▶ Exercise goal
Starting from the top of the entries below and ending with the line containing "Smart home service", restate every line word for word, pictures omitted.

(Rendered images with source text)
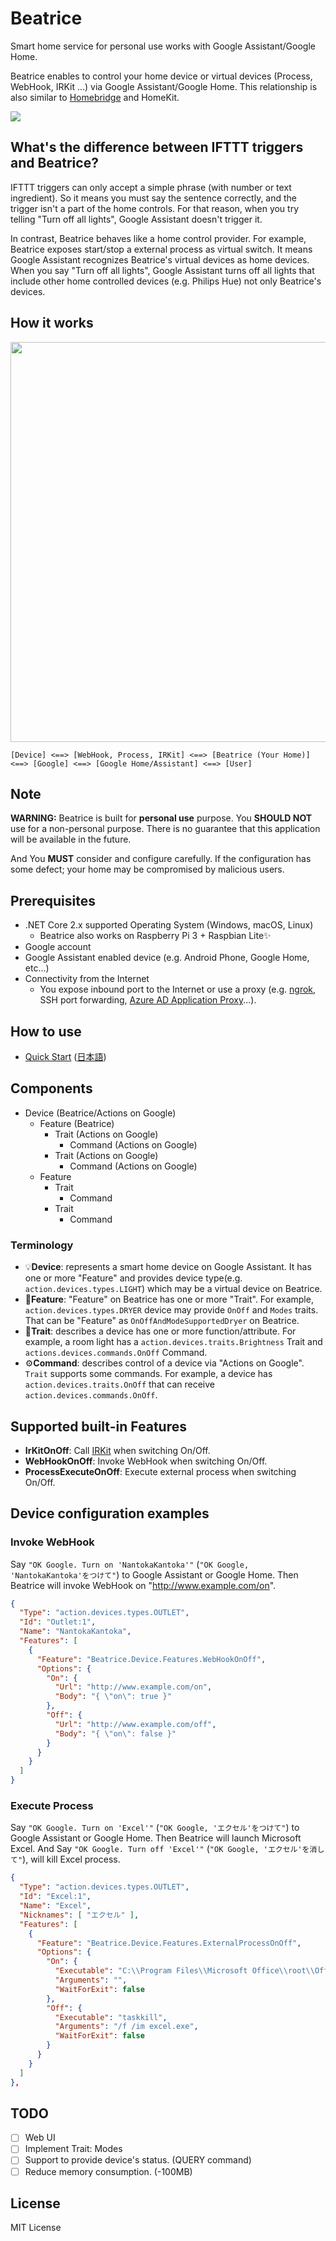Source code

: # Beatrice
Smart home service for personal use works with Google Assistant/Google Home.

Beatrice enables to control your home device or virtual devices (Process, WebHook, IRKit ...) via Google Assistant/Google Home. This relationship is also similar to [Homebridge](https://github.com/nfarina/homebridge) and HomeKit.

![](/Resources/Beatrice-Screen-01.gif)

## What's the difference between IFTTT triggers and Beatrice?
IFTTT triggers can only accept a simple phrase (with number or text ingredient). So it means you must say the sentence correctly, and the trigger isn't a part of the home controls. For that reason, when you try telling "Turn off all lights", Google Assistant doesn't trigger it.

In contrast, Beatrice behaves like a home control provider. For example, Beatrice exposes start/stop a external process as virtual switch. It means Google Assistant recognizes Beatrice's virtual devices as home devices. When you say "Turn off all lights", Google Assistant turns off all lights that include other home controlled devices (e.g. Philips Hue) not only Beatrice's devices.

## How it works

<img alt="" src="./Resources/Beatrice-Architecture.png" width="640">

```
[Device] <==> [WebHook, Process, IRKit] <==> [Beatrice (Your Home)] <==> [Google] <==> [Google Home/Assistant] <==> [User] 
```

## Note
**WARNING:** Beatrice is built for **personal use** purpose. You **SHOULD NOT** use for a non-personal purpose. There is no guarantee that this application will be available in the future.

And You **MUST** consider and configure carefully. If the configuration has some defect; your home may be compromised by malicious users.

## Prerequisites
- .NET Core 2.x supported Operating System (Windows, macOS, Linux)
  - Beatrice also works on Raspberry Pi 3 + Raspbian Lite✨
- Google account
- Google Assistant enabled device (e.g. Android Phone, Google Home, etc...)
- Connectivity from the Internet
  - You expose inbound port to the Internet or use a proxy (e.g. [ngrok](https://ngrok.com/), SSH port forwarding, [Azure AD Application Proxy](https://docs.microsoft.com/azure/active-directory/active-directory-application-proxy-get-started)...).

## How to use
- [Quick Start](QuickStart.md) ([日本語](QuickStart.ja.md))

## Components
- Device (Beatrice/Actions on Google)
  - Feature (Beatrice)
    - Trait (Actions on Google)
      - Command (Actions on Google)
    - Trait (Actions on Google)
      - Command (Actions on Google)
  - Feature
    - Trait
      - Command
    - Trait
      - Command

### Terminology

- 💡**Device**: represents a smart home device on Google Assistant. It has one or more "Feature" and provides device type(e.g. `action.devices.types.LIGHT`) which may be a virtual device on Beatrice.
- 📝**Feature**: "Feature" on Beatrice has one or more "Trait". For example, `action.devices.types.DRYER` device may provide `OnOff` and `Modes` traits. That can be "Feature" as `OnOffAndModeSupportedDryer` on Beatrice.
- 🔌**Trait**: describes a device has one or more function/attribute. For example, a room light has a `action.devices.traits.Brightness` Trait and `actions.devices.commands.OnOff` Command.
- ⚙**Command**: describes control of a device via "Actions on Google". `Trait` supports some commands. For example, a device has `action.devices.traits.OnOff` that can receive `action.devices.commands.OnOff`.

## Supported built-in Features
- **IrKitOnOff**: Call [IRKit](http://getirkit.com/) when switching On/Off.
- **WebHookOnOff**: Invoke WebHook when switching On/Off.
- **ProcessExecuteOnOff**: Execute external process when switching On/Off.

## Device configuration examples

### Invoke WebHook
Say `"OK Google. Turn on 'NantokaKantoka'"` (`"OK Google, 'NantokaKantoka'をつけて"`) to Google Assistant or Google Home. Then Beatrice will invoke WebHook on "http://www.example.com/on".

```json
{
  "Type": "action.devices.types.OUTLET",
  "Id": "Outlet:1",
  "Name": "NantokaKantoka",
  "Features": [
    {
      "Feature": "Beatrice.Device.Features.WebHookOnOff",
      "Options": {
        "On": {
          "Url": "http://www.example.com/on",
          "Body": "{ \"on\": true }"
        },
        "Off": {
          "Url": "http://www.example.com/off",
          "Body": "{ \"on\": false }"
        }
      }
    }
  ]
}
```

### Execute Process
Say `"OK Google. Turn on 'Excel'"` (`"OK Google, 'エクセル'をつけて"`) to Google Assistant or Google Home. Then Beatrice will launch Microsoft Excel.
And Say `"OK Google. Turn off 'Excel'"` (`"OK Google, 'エクセル'を消して"`), will kill Excel process.

```json
{
  "Type": "action.devices.types.OUTLET",
  "Id": "Excel:1",
  "Name": "Excel",
  "Nicknames": [ "エクセル" ],
  "Features": [
    {
      "Feature": "Beatrice.Device.Features.ExternalProcessOnOff",
      "Options": {
        "On": {
          "Executable": "C:\\Program Files\\Microsoft Office\\root\\Office16\\EXCEL.EXE",
          "Arguments": "",
          "WaitForExit": false
        },
        "Off": {
          "Executable": "taskkill",
          "Arguments": "/f /im excel.exe",
          "WaitForExit": false
        }
      }
    }
  ]
},
```

## TODO
- [ ] Web UI
- [ ] Implement Trait: Modes
- [ ] Support to provide device's status. (QUERY command)
- [ ] Reduce memory consumption. (-100MB)

## License
MIT License
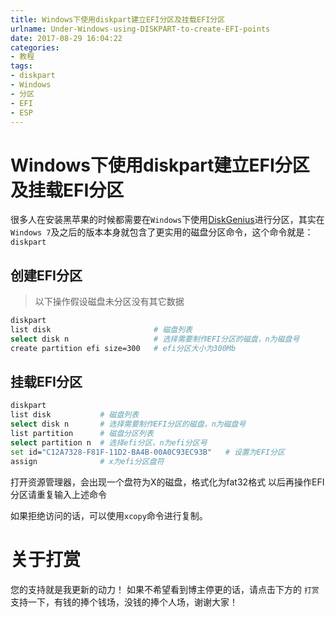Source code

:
 ```yaml
---
title: Windows下使用diskpart建立EFI分区及挂载EFI分区
urlname: Under-Windows-using-DISKPART-to-create-EFI-points
date: 2017-08-29 16:04:22
categories:
- 教程
tags:
- diskpart
- Windows
- 分区
- EFI
- ESP
---
```


# Windows下使用diskpart建立EFI分区及挂载EFI分区
很多人在安装黑苹果的时候都需要在`Windows`下使用[DiskGenius](www.diskgenius.cn/download.php)进行分区，其实在`Windows 7`及之后的版本本身就包含了更实用的磁盘分区命令，这个命令就是：`diskpart`

## 创建EFI分区
> 以下操作假设磁盘未分区没有其它数据

```sh
diskpart
list disk       				# 磁盘列表
select disk n   				# 选择需要制作EFI分区的磁盘，n为磁盘号
create partition efi size=300   # efi分区大小为300Mb
```

## 挂载EFI分区

```sh
diskpart
list disk           # 磁盘列表
select disk n       # 选择需要制作EFI分区的磁盘，n为磁盘号
list partition      # 磁盘分区列表
select partition n  # 选择efi分区，n为efi分区号
set id="C12A7328-F81F-11D2-BA4B-00A0C93EC93B"	# 设置为EFI分区
assign			    # x为efi分区盘符
```
打开资源管理器，会出现一个盘符为X的磁盘，格式化为fat32格式
以后再操作EFI分区请重复输入上述命令

如果拒绝访问的话，可以使用`xcopy`命令进行复制。



# 关于打赏
您的支持就是我更新的动力！
如果不希望看到博主停更的话，请点击下方的 `打赏` 支持一下，有钱的捧个钱场，没钱的捧个人场，谢谢大家！

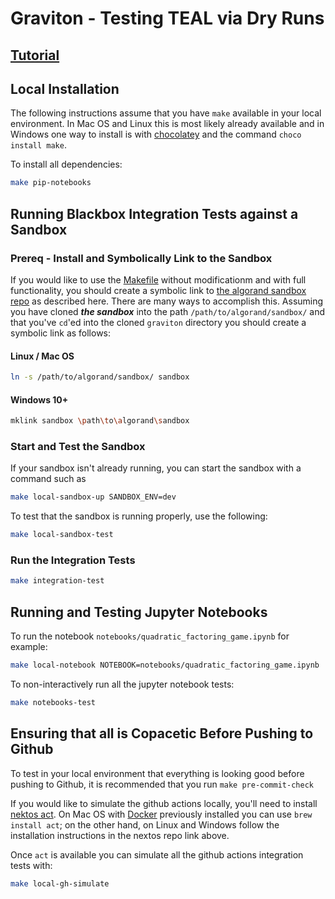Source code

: # Graviton - Testing TEAL via Dry Runs

## [Tutorial](./graviton/README.md)

## Local Installation

The following instructions assume that you have `make` available in your local environment. In Mac OS and Linux this is most likely already available and in Windows one way to install is with [chocolatey](https://chocolatey.org/) and the command `choco install make`.

To install all dependencies:

```sh
make pip-notebooks
```

## Running Blackbox Integration Tests against a Sandbox

### Prereq - Install and Symbolically Link to the Sandbox

If you would like to use the [Makefile](./Makefile) without modificationm and with full functionality, you should create a symbolic link to  [the algorand sandbox repo](https://github.com/algorand/sandbox) as described here. There are many ways to accomplish this. Assuming you have cloned ***the sandbox*** into the path  `/path/to/algorand/sandbox/` and that you've `cd`'ed into the cloned `graviton` directory you should create a symbolic link as follows:

#### Linux / Mac OS

```sh
ln -s /path/to/algorand/sandbox/ sandbox
```

#### Windows 10+

```sh
mklink sandbox \path\to\algorand\sandbox
```

### Start and Test the Sandbox

If your sandbox isn't already running, you can start the sandbox with a command such as

```sh
make local-sandbox-up SANDBOX_ENV=dev
```

To test that the sandbox is running properly, use the following:

```sh
make local-sandbox-test
```

### Run the Integration Tests

```sh
make integration-test
```

## Running and Testing Jupyter Notebooks

To run the notebook `notebooks/quadratic_factoring_game.ipynb` for example:

```sh
make local-notebook NOTEBOOK=notebooks/quadratic_factoring_game.ipynb
```

To non-interactively run all the jupyter notebook tests:

```sh
make notebooks-test
```

## Ensuring that all is Copacetic Before Pushing to Github

To test in your local environment that everything is looking good before pushing to Github, it is recommended that you run `make pre-commit-check`

If you would like to simulate the github actions locally, you'll need to install [nektos act](https://github.com/nektos/act/wiki/Installation). On Mac OS with [Docker](https://docs.docker.com/desktop/mac/install/) previously installed you can use `brew install act`; on the other hand, on Linux and Windows follow the installation instructions in the nextos repo link above.

Once `act` is available you can simulate all the github actions integration tests with:

```sh
make local-gh-simulate
```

▶ Result of the exercise
Source code

: # Beatrice
Smart home service for personal use works with Google Assistant/Google Home.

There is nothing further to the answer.